On Friday, July 25 ,you might see a dusty shuttle bus vibrantly decorated with paintings of redwood trees, prayer flags on the side, and a giant “YES” on the back, rolling northbound on U.S. Highway 191 into Moab for a show at Eddie McStiff’s.
The van will be driven by Andy Rigby, an herbalist who serves free soup as part of his vision for community and doubles as the tour bus operator for Caitlin Jemma & the Long Gone Stringband, a bluegrass band from Humboldt County, Calif.
The band is fronted by singer-songwriter Caitlin Jemma and accompanied by Megan Graham on fiddle, Nicholas Falor on mandolin and Alex Meine on lead guitar and vocals.

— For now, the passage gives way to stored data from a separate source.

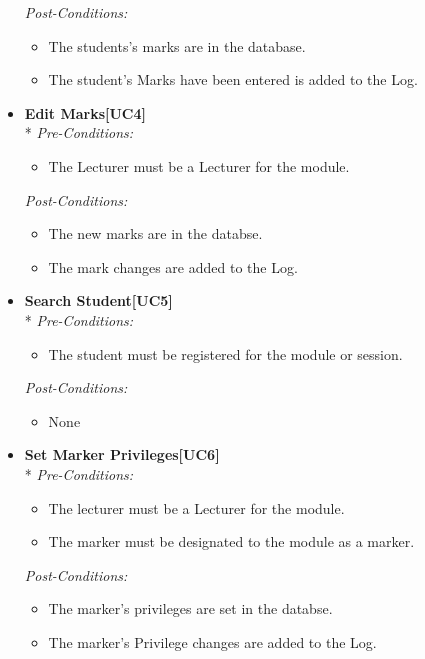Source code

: \documentclass[a4paper]{article}
\begin{document}
\begin{itemize}
						\textit{Post-Conditions:}
								\begin{itemize}
									\item The students's marks are in the database.
									\item The student's Marks have been entered is added to the Log.
								\end{itemize}
														
				\item	\textbf{Edit Marks[UC4]}\\*
						\textit{Pre-Conditions:}
								\begin{itemize}
									\item The Lecturer must be a Lecturer for the module.
								\end{itemize}
								
						\textit{Post-Conditions:}
								\begin{itemize}
									\item The new marks are in the databse.
									\item The mark changes are added to the Log.
								\end{itemize}
														
				\item	\textbf{Search Student[UC5]}\\*
						\textit{Pre-Conditions:}
								\begin{itemize}
									\item The student must be registered for the module or session.
								\end{itemize}
								
						\textit{Post-Conditions:}
								\begin{itemize}
									\item None
								\end{itemize}
														
				\item	\textbf{Set Marker Privileges[UC6]}\\*
						\textit{Pre-Conditions:}
								\begin{itemize}
									\item The lecturer must be a Lecturer for the module.
									\item The marker must be designated to the module as a marker.
								\end{itemize}
								
						\textit{Post-Conditions:}
								\begin{itemize}
									\item The marker's privileges are set in the databse.
									\item The marker's Privilege changes are added to the Log.
								\end{itemize}
														

\end{itemize}
\end{document}
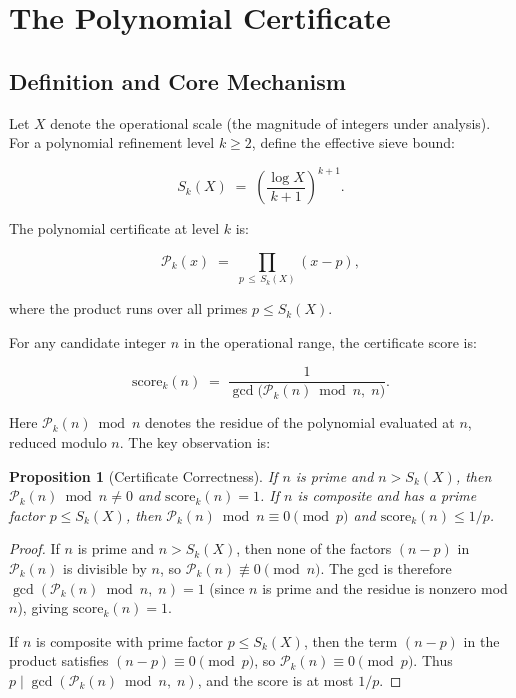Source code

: \documentclass[11pt]{article}
\newtheorem{proposition}{Proposition}
\begin{document}
\section{The Polynomial Certificate}
\label{sec:score}

\subsection{Definition and Core Mechanism}

Let $X$ denote the operational scale (the magnitude of integers under analysis).
For a polynomial refinement level $k \ge 2$, define the effective sieve bound:

\begin{equation}
S_k(X) \;=\; \left(\frac{\log X}{k+1}\right)^{\!k+1}.
\end{equation}

\noindent The polynomial certificate at level $k$ is:

\begin{equation}
\mathcal{P}_k(x) \;=\; \prod_{p \,\le\, S_k(X)} (x - p),
\end{equation}

\noindent where the product runs over all primes $p \le S_k(X)$.

For any candidate integer $n$ in the operational range, the certificate score is:

\begin{equation}
\mathrm{score}_k(n) \;=\; \frac{1}{\gcd\!\bigl(\mathcal{P}_k(n)\bmod n,\; n\bigr)}.
\label{eq:score}
\end{equation}

\noindent Here $\mathcal{P}_k(n)\bmod n$ denotes the residue of the polynomial
evaluated at $n$, reduced modulo $n$. The key observation is:

\begin{proposition}[Certificate Correctness]
\label{prop:correctness}
If $n$ is prime and $n > S_k(X)$, then $\mathcal{P}_k(n)\bmod n \neq 0$ and
$\mathrm{score}_k(n) = 1$. If $n$ is composite and has a prime factor
$p \le S_k(X)$, then $\mathcal{P}_k(n)\bmod n \equiv 0 \pmod p$ and
$\mathrm{score}_k(n) \le 1/p$.
\end{proposition}

\begin{proof}
If $n$ is prime and $n > S_k(X)$, then none of the factors $(n-p)$ in
$\mathcal{P}_k(n)$ is divisible by $n$, so $\mathcal{P}_k(n)\not\equiv 0\pmod n$.
The gcd is therefore $\gcd(\mathcal{P}_k(n)\bmod n,\; n) = 1$ (since $n$ is
prime and the residue is nonzero mod $n$), giving $\mathrm{score}_k(n) = 1$.

If $n$ is composite with prime factor $p \le S_k(X)$, then the term $(n-p)$
in the product satisfies $(n-p)\equiv 0\pmod p$, so $\mathcal{P}_k(n)\equiv 0\pmod p$.
Thus $p \mid \gcd(\mathcal{P}_k(n)\bmod n,\; n)$, and the score is at most $1/p$.
\end{proof}
\end{document}
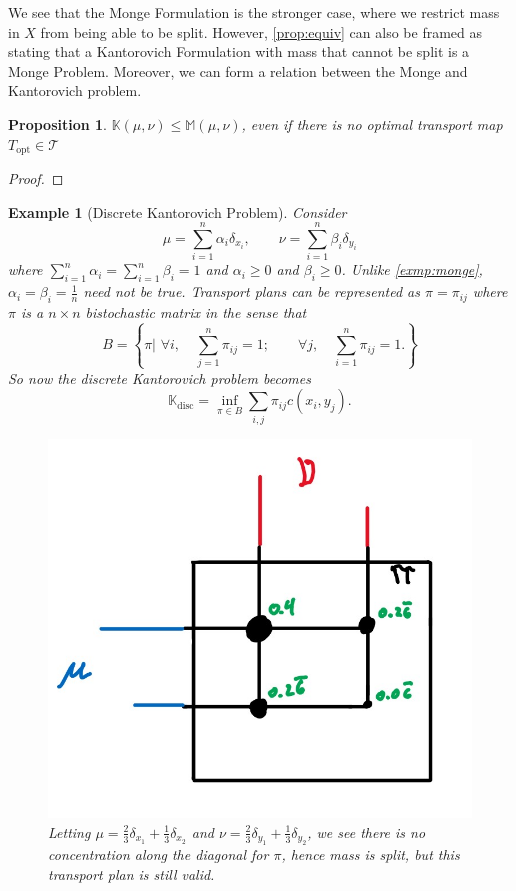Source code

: \documentclass[12pt]{article}
\theoremstyle{plain}
\newtheorem{prop}{Proposition}[section]
\newtheorem{exmp}{Example}[section]
\numberwithin{equation}{section}
\begin{document}
We see that the Monge Formulation is the stronger case, where we restrict mass in $X$ from being able to be split. However, \autoref{prop:equiv} can also be framed as stating that a Kantorovich Formulation with mass
that cannot be split is a Monge Problem. Moreover, we can form a relation between the Monge and Kantorovich problem.
\begin{prop}
  $\mathbb{K}(\mu,\nu) \le \mathbb{M}(\mu,\nu)$, even if there is no optimal transport map $T_{\text{opt}}\in \mathcal{T}$
\end{prop}
\begin{proof}
  
\end{proof}
\begin{exmp}[Discrete Kantorovich Problem] Consider 
  \[\mu = \sum_{i=1}^n\alpha_i\delta_{x_i},\qquad\nu = \sum_{i=1}^n\beta_{i}\delta_{y_i}\] where $\sum_{i=1}^n \alpha_i = \sum_{i=1}^n\beta_i = 1$ and $\alpha_i \ge 0$ and $\beta_i \ge 0$. Unlike \autoref{exmp:monge}, $\alpha_i = \beta_i = \frac{1}{n}$ need not be true. Transport plans can be represented as $\pi = \pi_{ij}$\cite{thorpe} where $\pi$ is a $n\times n$ bistochastic matrix in the sense that
  \[B = \left\{\pi \bigg\vert\,\,\forall i, \quad \sum_{j=1}^n\pi_{ij} = 1;\qquad\forall j,\quad \sum_{i=1}^n\pi_{ij} = 1.\right\}\]
  So now the discrete Kantorovich problem becomes 
  \begin{equation}
    \mathbb{K}_{\text{disc}} = \inf_{\pi\in B}\sum_{i,j}\pi_{ij}c(x_i,y_j).
  \end{equation}
  \begin{figure}[H]
    \center
    \includegraphics[scale=0.3]{discretekant.jpg}
    \caption{Letting $\mu = \frac{2}{3}\delta_{x_1} + \frac{1}{3}\delta_{x_2}$ and $\nu = \frac{2}{3}\delta_{y_1} + \frac{1}{3}\delta_{y_2}$, we see there is no concentration along the diagonal for $\pi$, hence mass is split, but this transport plan is still valid.}
    \label{fig:kant}
  \end{figure}
\end{exmp} 
\end{document}
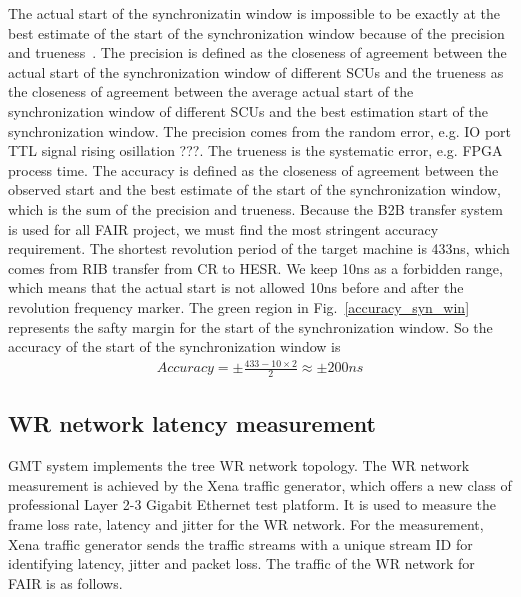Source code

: The actual start of the synchronizatin window is impossible to be exactly at the best estimate of the start of the synchronization window because of the precision and trueness~\cite{Accuracy}. The precision is defined as the closeness of agreement between the actual start of the synchronization window of different SCUs and the trueness as the closeness of agreement between the average actual start of the synchronization window of different SCUs and the best estimation start of the synchronization window. The precision comes from the random error, e.g. IO port TTL signal rising osillation ???. The trueness is the systematic error, e.g. FPGA process time. The accuracy is defined as the closeness of agreement between the observed start and the best estimate of the start of the synchronization window, which is the sum of the precision and trueness. Because the B2B transfer system is used for all FAIR project, we must find the most stringent accuracy requirement. The shortest revolution period of the target machine is 433ns, which comes from RIB transfer from CR to HESR. We keep 10ns as a forbidden range, which means that the actual start is not allowed 10ns before and after the revolution frequency marker. The green region in Fig.~\ref{accuracy_syn_win} represents the safty margin for the start of the synchronization window. So the accuracy of the start of the synchronization window is 
\begin{equation}
\begin{aligned}
Accuracy=\pm\frac{433-10 \times 2}{2}\approx \pm 200ns
\end{aligned}
\end{equation}

\subsection{WR network latency measurement}
GMT system implements the tree WR network topology. The WR network measurement is achieved by the Xena traffic generator, which offers a new class of professional Layer 2-3 Gigabit Ethernet test platform. It is used to measure the frame loss rate, latency and jitter for the WR network. For the measurement, Xena traffic generator sends the traffic streams with a unique stream ID for identifying latency, jitter and packet loss. The traffic of the WR network for FAIR is as follows.

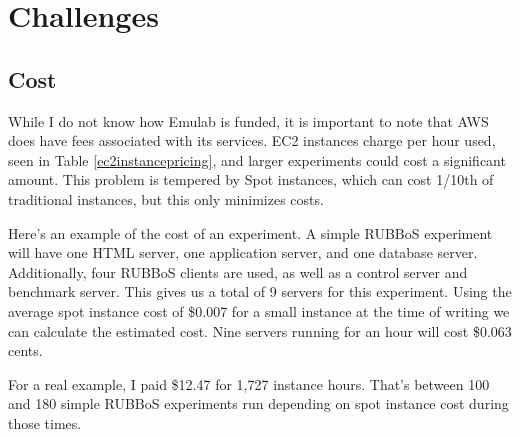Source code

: \documentclass{article}
\begin{document}
\section{Challenges}
\subsection{Cost}
While I do not know how Emulab is funded, it is important to note that AWS does have fees associated with its services. EC2 instances charge per hour used, seen in Table \ref{ec2instancepricing}, and larger experiments could cost a significant amount. This problem is tempered by Spot instances, which can cost 1/10th of traditional instances, but this only minimizes costs.

Here's an example of the cost of an experiment. A simple RUBBoS experiment will have one HTML server, one application server, and one database server. Additionally, four RUBBoS clients are used, as well as a control server and benchmark server. This gives us a total of 9 servers for this experiment. Using the average spot instance cost of \$0.007 for a small instance at the time of writing we can calculate the estimated cost. Nine servers running for an hour will cost \$0.063 cents.

For a real example, I paid \$12.47 for 1,727 instance hours. That's between 100 and 180 simple RUBBoS experiments run depending on spot instance cost during those times.
\end{document}
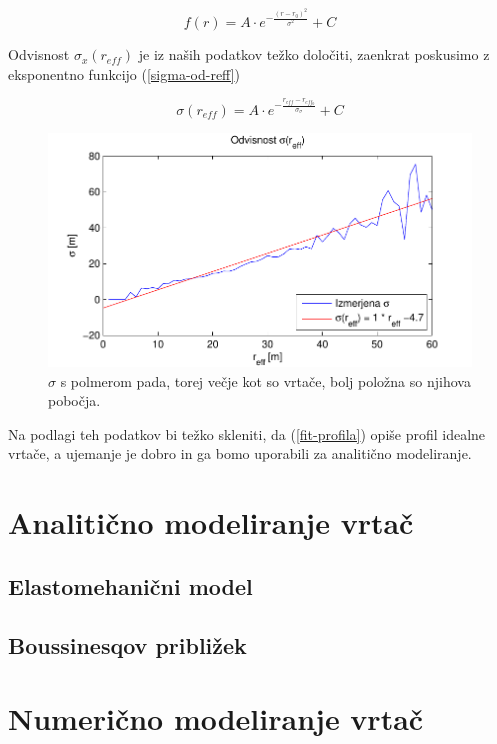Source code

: \documentclass[a4paper, oneside, 12pt]{book}
\begin{document}
\begin{equation}
  f(r) = A \cdot e^{-\frac{(r-r_0)^2}{\sigma^2}} + C  
  \label{fit-profila}
\end{equation}

Odvisnost $\sigma_x(r_{eff})$ je iz naših podatkov težko določiti, zaenkrat poskusimo z eksponentno funkcijo (\ref{sigma-od-reff})


\begin{equation}
  \sigma (r_{eff}) = A \cdot e^{-\frac{r_{eff}-r_{eff_0}}{\sigma_{\sigma}}} + C 
  \label{sigma-od-reff}
\end{equation}

\begin{figure}[H]
  \centering
  \includegraphics{slike/menisija-sigme}
  \caption{$\sigma$ s polmerom pada, torej večje kot so vrtače, bolj položna so njihova pobočja.}
  \label{fig:menisija-sigma}
\end{figure}

Na podlagi teh podatkov bi težko skleniti, da (\ref{fit-profila}) opiše profil idealne vrtače, a ujemanje je dobro in ga bomo uporabili za analitično modeliranje. 


\chapter{Analitično modeliranje vrtač}
\label{ch2}

\section{Elastomehanični model}
\section{Boussinesqov približek}


\chapter{Numerično modeliranje vrtač} 
\label{ch3}
\end{document}
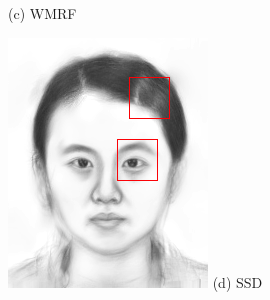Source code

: \documentclass[10pt,twocolumn,letterpaper]{article}
\begin{document}
\begin{figure}[t]
\begin{minipage}[t]{0.24\linewidth}
(c) WMRF\cite{zhou2012markov}
\end{minipage}
\begin{minipage}[t]{0.24\linewidth}
\centering
\includegraphics[width=1\linewidth]{img/example_ssd.png}
(d) SSD\cite{song2014real}
\end{minipage}
\begin{minipage}[t]{0.24\linewidth}
\centering

\end{minipage}
\end{figure}
\end{document}
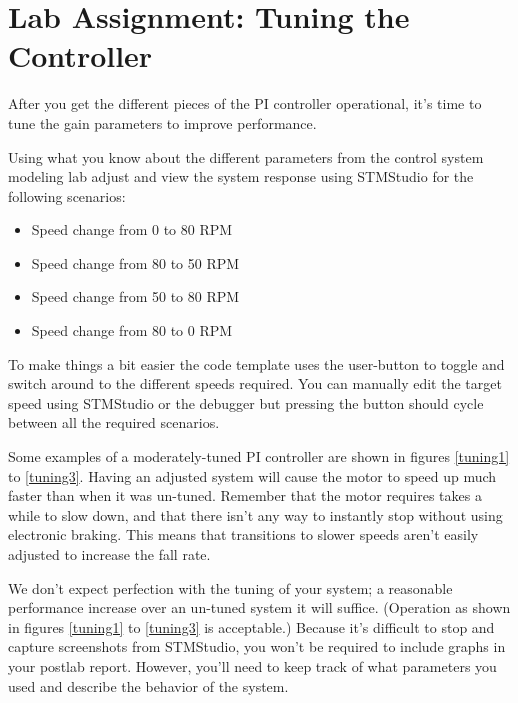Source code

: \documentclass[openany,11pt,fleqn]{book} %
\begin{document}

\section{\color{blue}Lab Assignment: Tuning the Controller}

After you get the different pieces of the PI controller operational, it's time to tune the gain parameters to improve performance.

\begin{exercise}Using what you know about the different parameters from the control system modeling lab adjust and view the system response using STMStudio for the following scenarios:

\begin{itemize}
    \item Speed change from 0 to 80 RPM
    \item Speed change from 80 to 50 RPM
    \item Speed change from 50 to 80 RPM
    \item Speed change from 80 to 0 RPM 
\end{itemize}
To make things a bit easier the code template uses the user-button to toggle and switch around to the different speeds required. You can manually edit the target speed using STMStudio or the debugger but pressing the button should cycle between all the required scenarios. 




Some examples of a moderately-tuned PI controller are shown in figures \ref{tuning1} to \ref{tuning3}. Having an adjusted system will cause the motor to speed up much faster than when it was un-tuned. Remember that the motor requires takes a while to slow down, and that there isn't any way to instantly stop without using electronic braking. This means that transitions to slower speeds aren't easily adjusted to increase the fall rate. 




We don't expect perfection with the tuning of your system; a reasonable performance increase over an un-tuned system it will suffice. (Operation as shown in figures \ref{tuning1} to \ref{tuning3} is acceptable.) Because it's difficult to stop and capture screenshots from STMStudio, you won't be required to include graphs in your postlab report. However, you'll need to keep track of what parameters you used and describe the behavior of the system. 

\end{exercise}
\end{document}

Meine is a somewhat recent addition to the band, having begun collaborating with the other three in the last year.
“Nicholas, Megan and I met through a Craigslist musicians’ post and began a traditional bluegrass cover band called “Our Weight in Gold” in 2011,” said Jemma, originally from the small Nevada mining town of Virginia City. “I moved to Arcata, Calif. to go to Humboldt State University. I responded to Nicholas and Megan’s ad looking for a singer and guitar player for their bluegrass cover band. They taught me a lot about what I know now about bluegrass, and I’m very grateful for that.”
Jemma said her solo project and “Our Weight in Gold” began merging together over the past year to perform songs that she had originally written and performed. The band has also recently began writing songs together.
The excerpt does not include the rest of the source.